I've also tried disabling code coverage and attachments upload inside the test task, but it doesn't appear to make a difference.
Below is a screen cap of the log output when the step is stuck.
Lastly, we have lots of other projects on this server whose tests run / publish fine, as well as TFS Releases for this same build that also run tests (integration/system tests) which work without issue.
UPDATE: We ran this build on a different build server, and it published tests correctly. So this means there is something wrong with this specific build server...
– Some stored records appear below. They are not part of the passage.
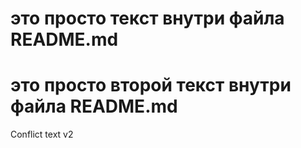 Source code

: # это просто текст внутри файла README.md
# это просто второй текст внутри файла README.md
Conflict text v2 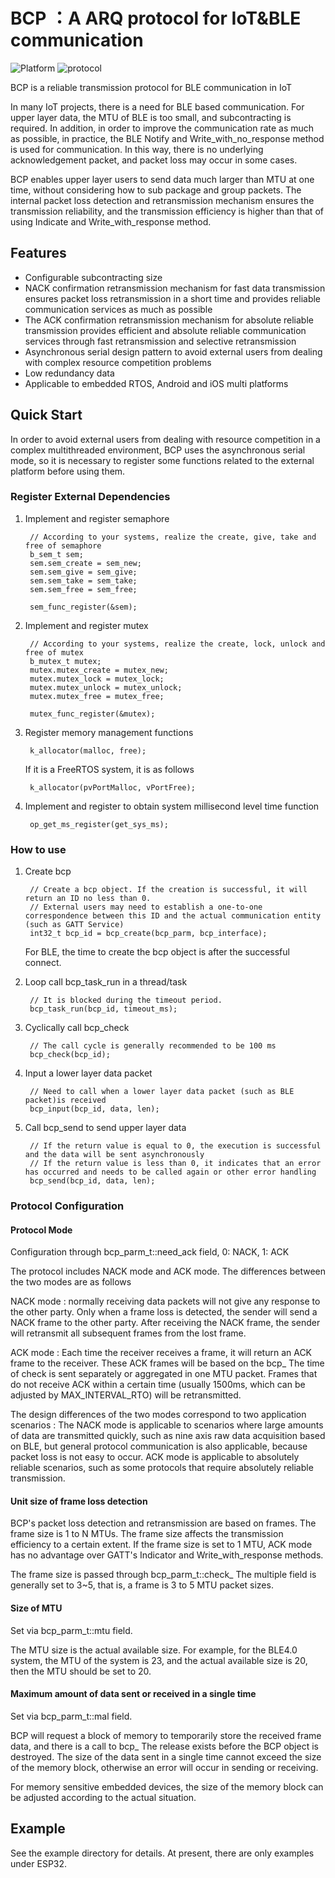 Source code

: # BCP ：A ARQ protocol for IoT&BLE communication

![Platform](https://img.shields.io/badge/Platform-RTOS%2FAndroid%2FiOS-green) ![protocol](https://img.shields.io/badge/protocol-BLE-brightgreen)

BCP is a reliable transmission protocol for BLE communication in IoT

In many IoT projects, there is a need for BLE based communication. For upper layer data, the MTU of BLE is too small, and subcontracting is required. In addition, in order to improve the communication rate as much as possible, in practice, the BLE Notify and Write_with_no_response method is used for communication. In this way, there is no underlying acknowledgement packet, and packet loss may occur in some cases.

BCP enables upper layer users to send data much larger than MTU at one time, without considering how to sub package and group packets. The internal packet loss detection and retransmission mechanism ensures the transmission reliability, and the transmission efficiency is higher than that of using Indicate and Write_with_response method.

## Features

- Configurable subcontracting size
- NACK confirmation retransmission mechanism for fast data transmission ensures packet loss retransmission in a short time and provides reliable communication services as much as possible
- The ACK confirmation retransmission mechanism for absolute reliable transmission provides efficient and absolute reliable communication services through fast retransmission and selective retransmission
- Asynchronous serial design pattern to avoid external users from dealing with complex resource competition problems
- Low redundancy data
- Applicable to embedded RTOS, Android and iOS multi platforms

## Quick Start

In order to avoid external users from dealing with resource competition in a complex multithreaded environment, BCP uses the asynchronous serial mode, so it is necessary to register some functions related to the external platform before using them.

### Register External Dependencies

1. Implement and register semaphore

        // According to your systems, realize the create, give, take and free of semaphore
        b_sem_t sem;
        sem.sem_create = sem_new;
        sem.sem_give = sem_give;
        sem.sem_take = sem_take;
        sem.sem_free = sem_free;

        sem_func_register(&sem);

2. Implement and register mutex

        // According to your systems, realize the create, lock, unlock and free of mutex
        b_mutex_t mutex;
        mutex.mutex_create = mutex_new;
        mutex.mutex_lock = mutex_lock;
        mutex.mutex_unlock = mutex_unlock;
        mutex.mutex_free = mutex_free;

        mutex_func_register(&mutex);

3. Register memory management functions

        k_allocator(malloc, free);

    If it is a FreeRTOS system, it is as follows

        k_allocator(pvPortMalloc, vPortFree);

4. Implement and register to obtain system millisecond level time function

        op_get_ms_register(get_sys_ms);

### How to use

1. Create bcp
   
        // Create a bcp object. If the creation is successful, it will return an ID no less than 0.
        // External users may need to establish a one-to-one correspondence between this ID and the actual communication entity (such as GATT Service)
        int32_t bcp_id = bcp_create(bcp_parm, bcp_interface);

    For BLE, the time to create the bcp object is after the successful connect.

2. Loop call bcp_task_run in a thread/task
   
        // It is blocked during the timeout period.
        bcp_task_run(bcp_id, timeout_ms);

3. Cyclically call bcp_check
   
        // The call cycle is generally recommended to be 100 ms
        bcp_check(bcp_id);

4. Input a lower layer data packet
   
        // Need to call when a lower layer data packet (such as BLE packet)is received
        bcp_input(bcp_id, data, len);

5. Call bcp_send to send upper layer data

        // If the return value is equal to 0, the execution is successful and the data will be sent asynchronously
        // If the return value is less than 0, it indicates that an error has occurred and needs to be called again or other error handling
        bcp_send(bcp_id, data, len);

### Protocol Configuration

#### Protocol Mode

Configuration through bcp_parm_t::need_ack field, 0: NACK, 1: ACK

The protocol includes NACK mode and ACK mode. The differences between the two modes are as follows

NACK mode : normally receiving data packets will not give any response to the other party. Only when a frame loss is detected, the sender will send a NACK frame to the other party. After receiving the NACK frame, the sender will retransmit all subsequent frames from the lost frame.

ACK mode : Each time the receiver receives a frame, it will return an ACK frame to the receiver. These ACK frames will be based on the bcp_ The time of check is sent separately or aggregated in one MTU packet. Frames that do not receive ACK within a certain time (usually 1500ms, which can be adjusted by MAX_INTERVAL_RTO) will be retransmitted.

The design differences of the two modes correspond to two application scenarios :
The NACK mode is applicable to scenarios where large amounts of data are transmitted quickly, such as nine axis raw data acquisition based on BLE, but general protocol communication is also applicable, because packet loss is not easy to occur.
ACK mode is applicable to absolutely reliable scenarios, such as some protocols that require absolutely reliable transmission.

#### Unit size of frame loss detection

BCP's packet loss detection and retransmission are based on frames. The frame size is 1 to N MTUs. The frame size affects the transmission efficiency to a certain extent. If the frame size is set to 1 MTU, ACK mode has no advantage over GATT's Indicator and Write_with_response methods.

The frame size is passed through bcp_parm_t::check_ The multiple field is generally set to 3~5, that is, a frame is 3 to 5 MTU packet sizes.

#### Size of MTU

Set via bcp_parm_t::mtu field.

The MTU size is the actual available size. For example, for the BLE4.0 system, the MTU of the system is 23, and the actual available size is 20, then the MTU should be set to 20.

#### Maximum amount of data sent or received in a single time

Set via bcp_parm_t::mal field.

BCP will request a block of memory to temporarily store the received frame data, and there is a call to bcp_ The release exists before the BCP object is destroyed. The size of the data sent in a single time cannot exceed the size of the memory block, otherwise an error will occur in sending or receiving.

For memory sensitive embedded devices, the size of the memory block can be adjusted according to the actual situation.

## Example

See the example directory for details. At present, there are only examples under ESP32.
UPDATE 2: So I'm not longer sure what is happening here. The original build server we were having issues on is now working fine with no changes whatsoever. Just started working again. The other build server was working, and then stopped. Same issue. I broke up the 3000+ tests into two steps, roughly 50/50, and that worked a couple of times, but now does not. So this does not appear to be server specific, nor does it appear to be related to the quantity of tests. Debug logging offers nothing useful, as everything seems fine right up until it just stops doing anything after generating the TRX file.
UPDATE 3: Well, it's happening again. I'm not sure how to proceed. I even tried Fiddler on the build box to see if I could catch funky looking traffic, but most of the traffic I'd expect to see I don't. It's like a good chunk of the work isn't being captured (such as source downloads, reporting progress, or test result publishing) by Fiddler. Is it not over HTTP/HTTPS?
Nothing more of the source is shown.